Which of the lines in the data below contain the string "information"? Copy each of them.

BEGIN Input

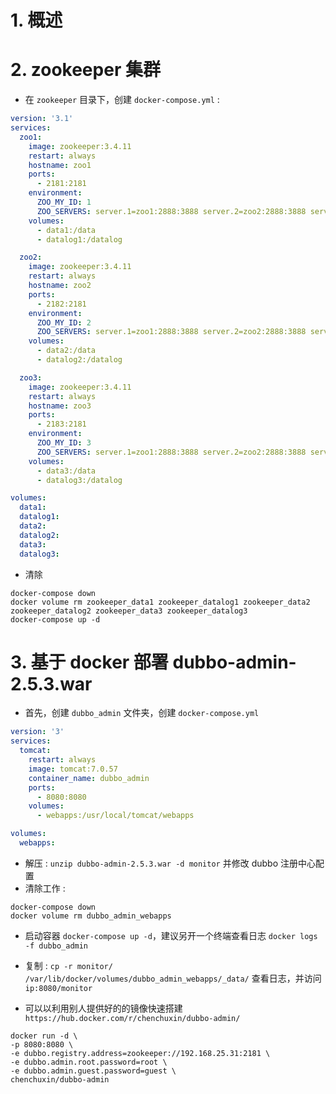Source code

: 

# 1. 概述


# 2. zookeeper 集群

- 在 `zookeeper` 目录下，创建 `docker-compose.yml` : 
```yml
version: '3.1'
services:
  zoo1:
    image: zookeeper:3.4.11
    restart: always
    hostname: zoo1
    ports:
      - 2181:2181
    environment:
      ZOO_MY_ID: 1
      ZOO_SERVERS: server.1=zoo1:2888:3888 server.2=zoo2:2888:3888 server.3=zoo3:2888:3888
    volumes:
      - data1:/data
      - datalog1:/datalog

  zoo2:
    image: zookeeper:3.4.11
    restart: always
    hostname: zoo2
    ports:
      - 2182:2181
    environment:
      ZOO_MY_ID: 2
      ZOO_SERVERS: server.1=zoo1:2888:3888 server.2=zoo2:2888:3888 server.3=zoo3:2888:3888
    volumes:
      - data2:/data
      - datalog2:/datalog

  zoo3:
    image: zookeeper:3.4.11
    restart: always
    hostname: zoo3
    ports:
      - 2183:2181
    environment:
      ZOO_MY_ID: 3
      ZOO_SERVERS: server.1=zoo1:2888:3888 server.2=zoo2:2888:3888 server.3=zoo3:2888:3888
    volumes:
      - data3:/data
      - datalog3:/datalog

volumes:
  data1:
  datalog1:
  data2:
  datalog2:
  data3:
  datalog3:
```
- 清除
```
docker-compose down
docker volume rm zookeeper_data1 zookeeper_datalog1 zookeeper_data2 zookeeper_datalog2 zookeeper_data3 zookeeper_datalog3
docker-compose up -d
```

# 3. 基于 docker 部署 dubbo-admin-2.5.3.war

- 首先，创建 `dubbo_admin` 文件夹，创建 `docker-compose.yml`
```yml
version: '3'
services:
  tomcat:
    restart: always
    image: tomcat:7.0.57
    container_name: dubbo_admin
    ports:
      - 8080:8080
    volumes:
      - webapps:/usr/local/tomcat/webapps

volumes:
  webapps:
```
- 解压 : `unzip dubbo-admin-2.5.3.war -d monitor` 并修改 dubbo 注册中心配置
- 清除工作 : 
```
docker-compose down
docker volume rm dubbo_admin_webapps
```
- 启动容器 `docker-compose up -d`，建议另开一个终端查看日志 `docker logs -f dubbo_admin`
- 复制 : `cp -r monitor/ /var/lib/docker/volumes/dubbo_admin_webapps/_data/` 查看日志，并访问 `ip:8080/monitor` 

- 可以以利用别人提供好的的镜像快速搭建 `https://hub.docker.com/r/chenchuxin/dubbo-admin/`
```
docker run -d \
-p 8080:8080 \
-e dubbo.registry.address=zookeeper://192.168.25.31:2181 \
-e dubbo.admin.root.password=root \
-e dubbo.admin.guest.password=guest \
chenchuxin/dubbo-admin
```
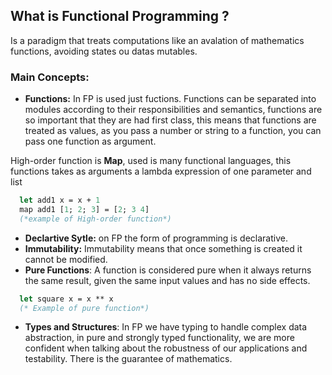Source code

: ## What is Functional Programming ?
  
Is a paradigm that treats computations like an avalation of mathematics functions, avoiding states ou datas mutables.

### Main Concepts:

- **Functions:** In FP is used just fuctions. Functions can be separated into modules according to their responsibilities and semantics, functions are so important that they are had first class, this means that functions are treated as values, as you pass a number or string to a function, you can pass one function as argument.

High-order function is **Map**, used is many functional languages, this functions takes as arguments a lambda expression of one parameter and list

```OCaml
  let add1 x = x + 1
  map add1 [1; 2; 3] = [2; 3 4]
  (*example of High-order function*)
```
- **Declartive Sytle:** on FP the form of programming is declarative.
- **Immutability:** Immutability means that once something is created it cannot be modified.
- **Pure Functions**: A function is considered pure when it always returns the same result, given the same input values ​​and has no side effects.
```OCaml
  let square x = x ** x 
  (* Example of pure function*)
```
- **Types and Structures**: In FP we have typing to handle complex data abstraction, in pure and strongly typed functionality, we are more confident when talking about the robustness of our applications and testability. There is the guarantee of mathematics.
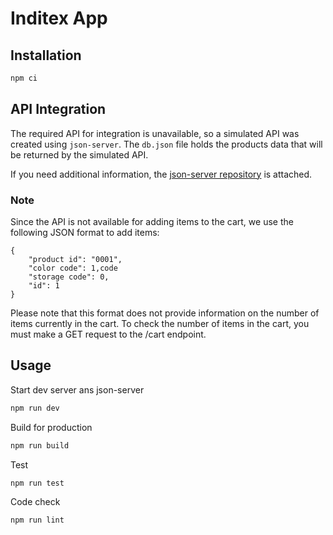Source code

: # Inditex App

## Installation

```bash
npm ci
```

## API Integration

The required API for integration is unavailable, so a simulated API was created using `json-server`. The `db.json` file holds the products data that will be returned by the simulated API.

If you need additional information, the [json-server repository](https://github.com/typicode/json-server) is attached.

### Note

Since the API is not available for adding items to the cart, we use the following JSON format to add items:

```
{
	"product id": "0001",
	"color code": 1,code
	"storage code": 0,
	"id": 1
}
```

Please note that this format does not provide information on the number of items currently in the cart. To check the number of items in the cart, you must make a GET request to the /cart endpoint.

## Usage

Start dev server ans json-server

```bash
npm run dev
```

Build for production

```bash
npm run build
```

Test
 
```bash
npm run test
```

Code check

```bash
npm run lint
```

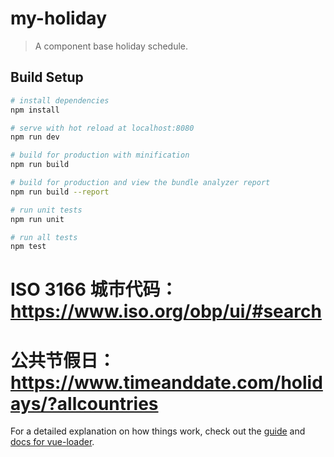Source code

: # my-holiday

> A component base holiday schedule.

## Build Setup

``` bash
# install dependencies
npm install

# serve with hot reload at localhost:8080
npm run dev

# build for production with minification
npm run build

# build for production and view the bundle analyzer report
npm run build --report

# run unit tests
npm run unit

# run all tests
npm test
```

# ISO 3166 城市代码： https://www.iso.org/obp/ui/#search
# 公共节假日： https://www.timeanddate.com/holidays/?allcountries
For a detailed explanation on how things work, check out the [guide](http://vuejs-templates.github.io/webpack/) and [docs for vue-loader](http://vuejs.github.io/vue-loader).
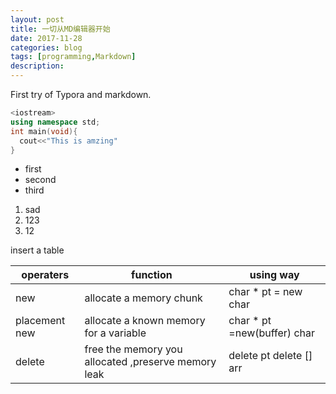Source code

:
 ```yaml
---
layout: post
title: 一切从MD编辑器开始
date: 2017-11-28
categories: blog
tags: [programming,Markdown]
description: 
---
```


First try of Typora and markdown.

```c++
<iostream>
using namespace std;
int main(void){
  cout<<"This is amzing"
}
```
- first 
- second
- third

1. sad
2. 123
3. 12

insert a table

| operaters     | function                                 | using way                   |
| ------------- | ---------------------------------------- | --------------------------- |
| new           | allocate a  memory chunk                 | char * pt = new char        |
| placement new | allocate a known memory for a variable   | char * pt =new(buffer) char |
| delete        | free the memory you allocated ,preserve memory leak | delete pt  delete [] arr    |

```

```



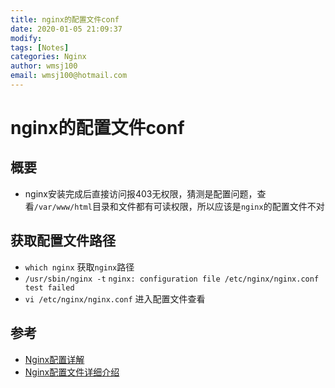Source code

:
 ```yaml
---
title: nginx的配置文件conf
date: 2020-01-05 21:09:37
modify: 
tags: [Notes]
categories: Nginx
author: wmsj100
email: wmsj100@hotmail.com
---
```


# nginx的配置文件conf

## 概要

- nginx安装完成后直接访问报403无权限，猜测是配置问题，查看`/var/www/html`目录和文件都有可读权限，所以应该是`nginx`的配置文件不对

## 获取配置文件路径

- `which nginx` 获取`nginx`路径
- `/usr/sbin/nginx -t`  `nginx: configuration file /etc/nginx/nginx.conf test failed`
- `vi /etc/nginx/nginx.conf` 进入配置文件查看

## 参考

- [Nginx配置详解](https://www.cnblogs.com/knowledgesea/p/5175711.html)
- [Nginx配置文件详细介绍](https://blog.csdn.net/houkai18792669930/article/details/93387477)
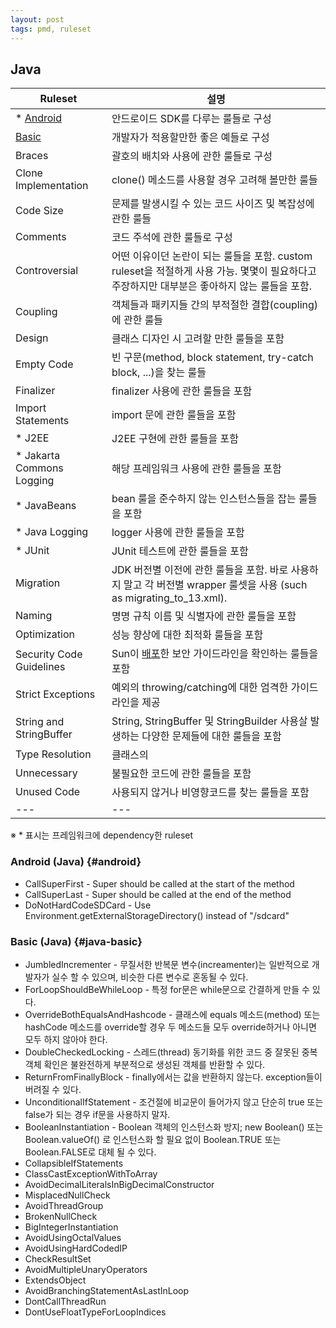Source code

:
 ```yaml
---
layout: post
tags: pmd, ruleset
---
```


## **Java**
Ruleset | 설명
---|---
\* [Android](#android) | 안드로이드 SDK를 다루는 룰들로 구성
[Basic](#java-basic) | 개발자가 적용할만한 좋은 예들로 구성
Braces | 괄호의 배치와 사용에 관한 룰들로 구성
Clone Implementation | clone() 메소드를 사용할 경우 고려해 볼만한 룰들
Code Size | 문제를 발생시킬 수 있는 코드 사이즈 및 복잡성에 관한 룰들
Comments | 코드 주석에 관한 룰들로 구성
Controversial | 어떤 이유이던 논란이 되는 룰들을 포함. custom ruleset을 적절하게 사용 가능. 몇몇이 필요하다고 주장하지만 대부분은 좋아하지 않는 룰들을 포함.
Coupling | 객체들과 패키지들 간의 부적절한 결합(coupling)에 관한 룰들
Design | 클래스 디자인 시 고려할 만한 룰들을 포함
Empty Code | 빈 구문(method, block statement, try-catch block, ...)을 찾는 룰들
Finalizer | finalizer 사용에 관한 룰들을 포함
Import Statements | import 문에 관한 룰들을 포함
\* J2EE | J2EE 구현에 관한 룰들을 포함
\* Jakarta Commons Logging | 해당 프레임워크 사용에 관한 룰들을 포함
\* JavaBeans | bean 룰을 준수하지 않는 인스턴스들을 잡는 룰들을 포함
\* Java Logging | logger 사용에 관한 룰들을 포함 
\* JUnit | JUnit 테스트에 관한 룰들을 포함
Migration | JDK 버전별 이전에 관한 룰들을 포함. 바로 사용하지 말고 각 버전별 wrapper 룰셋을 사용 (such as migrating_to_13.xml).
Naming | 명명 규칙 이름 및 식별자에 관한 룰들을 포함
Optimization | 성능 향상에 대한 최적화 룰들을 포함
Security Code Guidelines | Sun이 [배포](http://java.sun.com/security/seccodeguide.html#gcg)한 보안 가이드라인을 확인하는 룰들을 포함 
Strict Exceptions | 예외의 throwing/catching에 대한 엄격한 가이드라인을 제공
String and StringBuffer | String, StringBuffer 및 StringBuilder 사용살 발생하는 다양한 문제들에 대한 룰들을 포함
Type Resolution | 클래스의  
Unnecessary | 불필요한 코드에 관한 룰들을 포함
Unused Code | 사용되지 않거나 비영향코드를 찾는 룰들을 포함
---|---
※ * 표시는 프레임워크에 dependency한 ruleset

### **Android (Java)** {#android}

* CallSuperFirst - Super should be called at the start of the method
* CallSuperLast - Super should be called at the end of the method
* DoNotHardCodeSDCard - Use Environment.getExternalStorageDirectory() instead of "/sdcard"

### **Basic (Java)** {#java-basic}

* JumbledIncrementer - 무질서한 반복문 변수(increamenter)는 일반적으로 개발자가 실수 할 수 있으며, 비슷한 다른 변수로 혼동될 수 있다.
* ForLoopShouldBeWhileLoop - 특정 for문은 while문으로 간결하게 만들 수 있다.
* OverrideBothEqualsAndHashcode - 클래스에 equals 메소드(method) 또는 hashCode 메소드를 override할 경우 두 메소드들 모두 override하거나 아니면 모두 하지 않아야 한다. 
* DoubleCheckedLocking - 스레드(thread) 동기화를 위한 코드 중 잘못된 중복 객체 확인은 불완전하게 부분적으로 생성된 객체를 반환할 수 있다.
* ReturnFromFinallyBlock - finally에서는 값을 반환하지 않는다. exception들이 버려질 수 있다.
* UnconditionalIfStatement - 조건절에 비교문이 들어가지 않고 단순히 true 또는 false가 되는 경우 if문을 사용하지 말자.
* BooleanInstantiation - Boolean 객체의 인스턴스화 방지;  new Boolean() 또는  Boolean.valueOf() 로 인스턴스화 할 필요 없이 Boolean.TRUE 또는 Boolean.FALSE로 대체 될 수 있다. 
* CollapsibleIfStatements
* ClassCastExceptionWithToArray
* AvoidDecimalLiteralsInBigDecimalConstructor
* MisplacedNullCheck
* AvoidThreadGroup
* BrokenNullCheck
* BigIntegerInstantiation
* AvoidUsingOctalValues
* AvoidUsingHardCodedIP
* CheckResultSet
* AvoidMultipleUnaryOperators
* ExtendsObject
* AvoidBranchingStatementAsLastInLoop
* DontCallThreadRun
* DontUseFloatTypeForLoopIndices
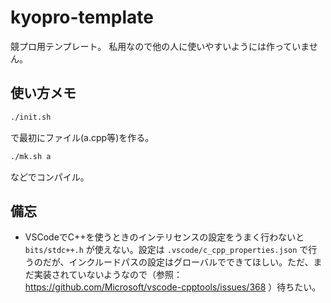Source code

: # kyopro-template
競プロ用テンプレート。
私用なので他の人に使いやすいようには作っていません。

## 使い方メモ

```bash
./init.sh
```
で最初にファイル(a.cpp等)を作る。

```bash
./mk.sh a
```
などでコンパイル。

## 備忘
- VSCodeでC++を使うときのインテリセンスの設定をうまく行わないと `bits/stdc++.h` が使えない。設定は `.vscode/c_cpp_properties.json` で行うのだが、インクルードパスの設定はグローバルでできてほしい。ただ、まだ実装されていないようなので（参照：https://github.com/Microsoft/vscode-cpptools/issues/368 ）待ちたい。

END Input

■ **Your solution**
If you need additional information, the [json-server repository](https://github.com/typicode/json-server) is attached.
Please note that this format does not provide information on the number of items currently in the cart. To check the number of items in the cart, you must make a GET request to the /cart endpoint.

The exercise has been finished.